The answer is simple: Coulter and Limbaugh don't threaten the franchise. They may differ from David Broder in Joe Klein in style and content, but they are part of the same economic system. As highly-paid pundits, they are in the guild. That means they don't threaten the economic security of Klein, Broder, Brian Williams, and other blog-bashers.
That doesn't mean that Broder, Klein, and the others believe themselves to be acting in cynical self-interest when they attack bloggers. On the contrary. They're genuinely outraged and angry. This is typical of guild members acting according to well-defined social and economic models. The outrage they feel is genuine, but they haven't looked into themselves well enough to find its true source. If they did, the reason for the contradiction between their anger at progressive blogs and their tolerance toward conservative hate speech would become apparent even to them.
This is the classic social behavior of actors in a guild model. Starting in the medieval Islamic world and later in renaissance Europe, professional artisans and scholars began forming associations that had some common characteristics. First, no one could practice the profession without a lengthy period of apprenticeship. Secondly, members of the guild offered professional certification that all practitioners of the craft had the necessary skills and training. Without guild certification, nobody could practice the trade.
These two guild-like objections form the basis of almost all journalist invective toward bloggers. First, they complain, bloggers haven't come up the hard way through the newsroom. (Neither have Coulter or Limbaugh, but they received special dispensation from a certified guild employer - Fox News.) Bloggers are "a guy in his apartment named Vinny," to quote Williams. Second, nobody has anointed them as professionals, so how dare they critique us?
That's why so much of the journalists' anger is genuine. When groups like beauty parlor operators, real estate agents, or mortuary workers elevate themselves to "professional" status, they begin by conveying outrage over incompetent or unauthorized work in their field.

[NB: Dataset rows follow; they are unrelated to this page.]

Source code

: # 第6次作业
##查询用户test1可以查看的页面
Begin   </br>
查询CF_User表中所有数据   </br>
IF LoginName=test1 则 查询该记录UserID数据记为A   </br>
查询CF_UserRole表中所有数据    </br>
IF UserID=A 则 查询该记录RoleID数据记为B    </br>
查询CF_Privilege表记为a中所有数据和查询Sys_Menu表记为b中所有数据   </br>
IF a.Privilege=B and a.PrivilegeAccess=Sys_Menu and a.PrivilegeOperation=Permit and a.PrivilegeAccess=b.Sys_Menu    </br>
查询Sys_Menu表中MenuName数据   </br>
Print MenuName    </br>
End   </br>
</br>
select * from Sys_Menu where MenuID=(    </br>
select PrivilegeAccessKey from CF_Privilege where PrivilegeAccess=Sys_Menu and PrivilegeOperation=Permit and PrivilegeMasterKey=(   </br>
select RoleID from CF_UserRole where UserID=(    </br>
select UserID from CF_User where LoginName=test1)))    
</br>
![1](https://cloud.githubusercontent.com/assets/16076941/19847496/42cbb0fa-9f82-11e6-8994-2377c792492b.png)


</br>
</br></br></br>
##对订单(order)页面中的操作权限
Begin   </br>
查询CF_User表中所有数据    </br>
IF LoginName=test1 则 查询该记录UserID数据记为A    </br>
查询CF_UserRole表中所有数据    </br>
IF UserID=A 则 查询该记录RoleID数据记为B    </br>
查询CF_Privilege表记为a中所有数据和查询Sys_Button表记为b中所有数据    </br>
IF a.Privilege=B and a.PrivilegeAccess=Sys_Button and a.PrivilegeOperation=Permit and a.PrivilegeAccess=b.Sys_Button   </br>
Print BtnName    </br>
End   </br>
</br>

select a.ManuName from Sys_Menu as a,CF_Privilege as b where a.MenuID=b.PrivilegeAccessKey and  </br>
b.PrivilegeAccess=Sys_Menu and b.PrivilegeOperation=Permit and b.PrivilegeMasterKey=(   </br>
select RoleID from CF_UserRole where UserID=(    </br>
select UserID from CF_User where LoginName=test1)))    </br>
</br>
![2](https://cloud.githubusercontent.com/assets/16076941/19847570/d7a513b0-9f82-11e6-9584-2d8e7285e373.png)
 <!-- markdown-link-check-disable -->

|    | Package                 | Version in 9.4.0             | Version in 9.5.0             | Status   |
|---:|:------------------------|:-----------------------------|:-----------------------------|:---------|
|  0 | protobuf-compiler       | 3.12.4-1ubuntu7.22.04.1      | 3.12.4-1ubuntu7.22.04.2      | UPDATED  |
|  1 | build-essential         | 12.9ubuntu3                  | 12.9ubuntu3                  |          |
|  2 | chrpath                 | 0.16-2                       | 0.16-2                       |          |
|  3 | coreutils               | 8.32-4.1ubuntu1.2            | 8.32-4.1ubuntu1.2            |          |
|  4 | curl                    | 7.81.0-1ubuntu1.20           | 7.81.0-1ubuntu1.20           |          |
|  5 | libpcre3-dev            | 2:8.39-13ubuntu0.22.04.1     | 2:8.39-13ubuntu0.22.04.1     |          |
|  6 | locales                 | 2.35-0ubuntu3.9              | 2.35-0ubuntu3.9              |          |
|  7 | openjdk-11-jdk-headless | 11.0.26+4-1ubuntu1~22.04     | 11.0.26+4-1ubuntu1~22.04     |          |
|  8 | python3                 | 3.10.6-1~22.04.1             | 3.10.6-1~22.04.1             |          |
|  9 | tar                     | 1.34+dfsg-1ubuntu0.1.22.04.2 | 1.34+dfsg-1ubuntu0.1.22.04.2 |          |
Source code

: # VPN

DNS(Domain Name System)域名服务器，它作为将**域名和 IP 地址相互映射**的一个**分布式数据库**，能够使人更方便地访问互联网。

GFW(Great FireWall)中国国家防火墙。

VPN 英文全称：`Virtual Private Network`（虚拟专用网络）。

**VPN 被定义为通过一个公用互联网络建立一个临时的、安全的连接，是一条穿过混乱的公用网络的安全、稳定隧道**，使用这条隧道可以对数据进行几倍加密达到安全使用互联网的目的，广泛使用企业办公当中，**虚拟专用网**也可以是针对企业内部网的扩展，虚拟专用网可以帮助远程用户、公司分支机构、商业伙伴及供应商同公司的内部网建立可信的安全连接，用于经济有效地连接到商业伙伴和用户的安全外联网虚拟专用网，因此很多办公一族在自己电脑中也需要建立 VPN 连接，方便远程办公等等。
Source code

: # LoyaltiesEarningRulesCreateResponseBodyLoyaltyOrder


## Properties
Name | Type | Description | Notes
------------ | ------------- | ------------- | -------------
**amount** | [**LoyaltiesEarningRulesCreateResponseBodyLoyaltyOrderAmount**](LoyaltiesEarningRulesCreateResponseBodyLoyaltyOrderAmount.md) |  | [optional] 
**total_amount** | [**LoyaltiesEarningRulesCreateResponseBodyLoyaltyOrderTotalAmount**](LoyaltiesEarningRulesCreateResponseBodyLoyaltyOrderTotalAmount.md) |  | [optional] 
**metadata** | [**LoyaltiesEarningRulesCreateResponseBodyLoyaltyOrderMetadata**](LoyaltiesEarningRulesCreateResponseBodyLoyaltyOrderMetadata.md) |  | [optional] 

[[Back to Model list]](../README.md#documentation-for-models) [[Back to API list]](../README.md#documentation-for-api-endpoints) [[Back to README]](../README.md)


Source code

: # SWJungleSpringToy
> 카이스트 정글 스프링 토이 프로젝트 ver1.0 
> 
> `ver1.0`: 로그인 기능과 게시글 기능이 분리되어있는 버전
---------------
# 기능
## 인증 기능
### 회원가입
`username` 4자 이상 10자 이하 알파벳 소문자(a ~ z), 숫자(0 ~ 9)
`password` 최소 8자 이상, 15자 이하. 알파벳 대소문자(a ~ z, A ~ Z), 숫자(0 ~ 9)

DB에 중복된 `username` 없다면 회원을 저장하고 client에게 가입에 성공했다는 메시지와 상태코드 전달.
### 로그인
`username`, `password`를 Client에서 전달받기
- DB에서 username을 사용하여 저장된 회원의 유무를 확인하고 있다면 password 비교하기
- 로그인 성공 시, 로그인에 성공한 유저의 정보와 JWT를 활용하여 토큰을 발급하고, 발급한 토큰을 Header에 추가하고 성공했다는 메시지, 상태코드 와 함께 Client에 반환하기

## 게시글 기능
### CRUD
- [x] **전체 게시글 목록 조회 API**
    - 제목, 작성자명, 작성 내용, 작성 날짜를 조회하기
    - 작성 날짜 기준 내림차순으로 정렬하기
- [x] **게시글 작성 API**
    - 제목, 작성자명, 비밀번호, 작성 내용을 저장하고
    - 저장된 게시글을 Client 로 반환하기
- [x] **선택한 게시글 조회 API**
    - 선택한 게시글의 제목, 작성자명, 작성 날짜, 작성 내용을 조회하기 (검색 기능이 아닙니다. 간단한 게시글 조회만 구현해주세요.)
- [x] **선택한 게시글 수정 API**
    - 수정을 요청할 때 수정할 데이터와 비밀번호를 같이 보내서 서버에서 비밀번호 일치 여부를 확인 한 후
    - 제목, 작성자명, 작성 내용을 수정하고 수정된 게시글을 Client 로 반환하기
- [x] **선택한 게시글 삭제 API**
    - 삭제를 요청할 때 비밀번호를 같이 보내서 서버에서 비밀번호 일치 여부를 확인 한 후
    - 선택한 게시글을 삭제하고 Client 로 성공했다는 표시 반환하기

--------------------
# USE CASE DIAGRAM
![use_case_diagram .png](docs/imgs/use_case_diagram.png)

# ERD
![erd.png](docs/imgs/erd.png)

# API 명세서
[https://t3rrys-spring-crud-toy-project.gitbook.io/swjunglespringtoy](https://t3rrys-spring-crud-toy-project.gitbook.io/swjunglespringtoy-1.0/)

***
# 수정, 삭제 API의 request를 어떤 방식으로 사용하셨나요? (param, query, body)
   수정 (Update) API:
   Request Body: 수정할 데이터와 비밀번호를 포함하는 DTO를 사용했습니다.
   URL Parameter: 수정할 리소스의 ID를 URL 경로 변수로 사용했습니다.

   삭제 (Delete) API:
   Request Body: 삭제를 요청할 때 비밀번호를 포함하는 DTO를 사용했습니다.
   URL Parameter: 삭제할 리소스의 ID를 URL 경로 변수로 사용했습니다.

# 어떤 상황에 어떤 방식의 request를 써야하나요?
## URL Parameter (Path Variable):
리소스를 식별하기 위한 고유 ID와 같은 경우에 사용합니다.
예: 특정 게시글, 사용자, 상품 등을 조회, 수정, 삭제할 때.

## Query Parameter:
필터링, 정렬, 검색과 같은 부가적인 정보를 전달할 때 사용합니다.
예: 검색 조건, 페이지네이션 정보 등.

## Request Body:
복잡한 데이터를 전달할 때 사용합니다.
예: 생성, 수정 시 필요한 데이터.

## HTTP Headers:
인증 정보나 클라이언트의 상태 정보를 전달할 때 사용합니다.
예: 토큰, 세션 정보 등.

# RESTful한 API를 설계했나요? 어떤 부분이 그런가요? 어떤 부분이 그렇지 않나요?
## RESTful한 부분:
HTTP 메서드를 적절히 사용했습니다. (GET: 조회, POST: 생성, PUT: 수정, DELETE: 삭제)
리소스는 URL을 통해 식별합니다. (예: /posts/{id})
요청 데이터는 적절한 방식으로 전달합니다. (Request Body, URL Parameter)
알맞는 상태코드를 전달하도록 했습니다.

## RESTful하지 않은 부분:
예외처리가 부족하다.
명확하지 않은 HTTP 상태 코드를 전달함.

Then they create a formal or informal certification process, one that limits entry into the field and therefore keeps wages artificially high. Last, they reinforce their social bond by continuing to exchange horror stories - the corpse whose face collapsed during the open-casket ceremony, or the scalp that was disfigured from improper bleaching.
Beauticians are genuinely upset and angry when rogue operators enter the field. Unlike journalists, however, they also enforce a written set of standards and will suspend a beautician's license for repeated violations.
That's where journalists fall short of fellow guild members like beauticians, realtors, or morticians. They have an informal association - the Society of Professional Journalists - with a written standard of conduct. Yet they inevitably fail to censure their members even when they seem to egregiously violate those standards.
They're more than happy to make examples of junior members for transparent fraud, like Stephen Glass, but remain silent when the more visible members of the profession violate its ethical code. That's not just the behavior of a professional guild - it's the behavior of a guild in moral decline.
That leaves the job of policing the journalistic profession to bloggers, and the progressive blogosphere has become an effective watchdog for the mainstream press. No wonder the journalists are so angry. These bloggers aren't members of the guild, and yet they dare criticize those who are.
That puts the complaints of "incivility" in context, too. Talk radio hosts may use viler terms than any liberal blogger, but that doesn't trigger the outrage because they're also part of the guild. Their rudeness is seen as a professional tool, rather than the disrespectful behavior of disorganized rabble. That's the sociology of guild reinforcement at work, folks.
At least Klein acknowledges the economic nature of the struggle. As Glenn Greenwald recounts, Klein recently said " ... at this point, we're pretty well battered. We're losing advertising revenue." He added, "And unless we can actually have the revenue to go out there and the credibility to report these issues, all of these right-wing talk show hosts like Rush Limbaugh, and the left-wing bloggers who are parasites on our reporting, are going to have nothing to do but sit home and twiddle their thumbs and opine about things they have no data for."
Either bloggers should be silent, says Klein, or they'll lose their raw data. The other option - that of actually addressing those misstatements, sloppy reporting, and distortions of fact - never occurs to him. And why should it? To acknowledge the validity of the criticism would be to recognize the limits of his guild. And that's not in his sociological or economic self-interest.
In other words, Klein and the other journalists are no different from beauticians shaking their heads over an unauthorized shop's bad work, except in one respect: Beauticians do a better job of policing their own members.
You're seeing the naked self-interest of journalists being revealed just as clearly as that of the beauticians. And in the words of the late Warren Zevon, it ain't that pretty at all.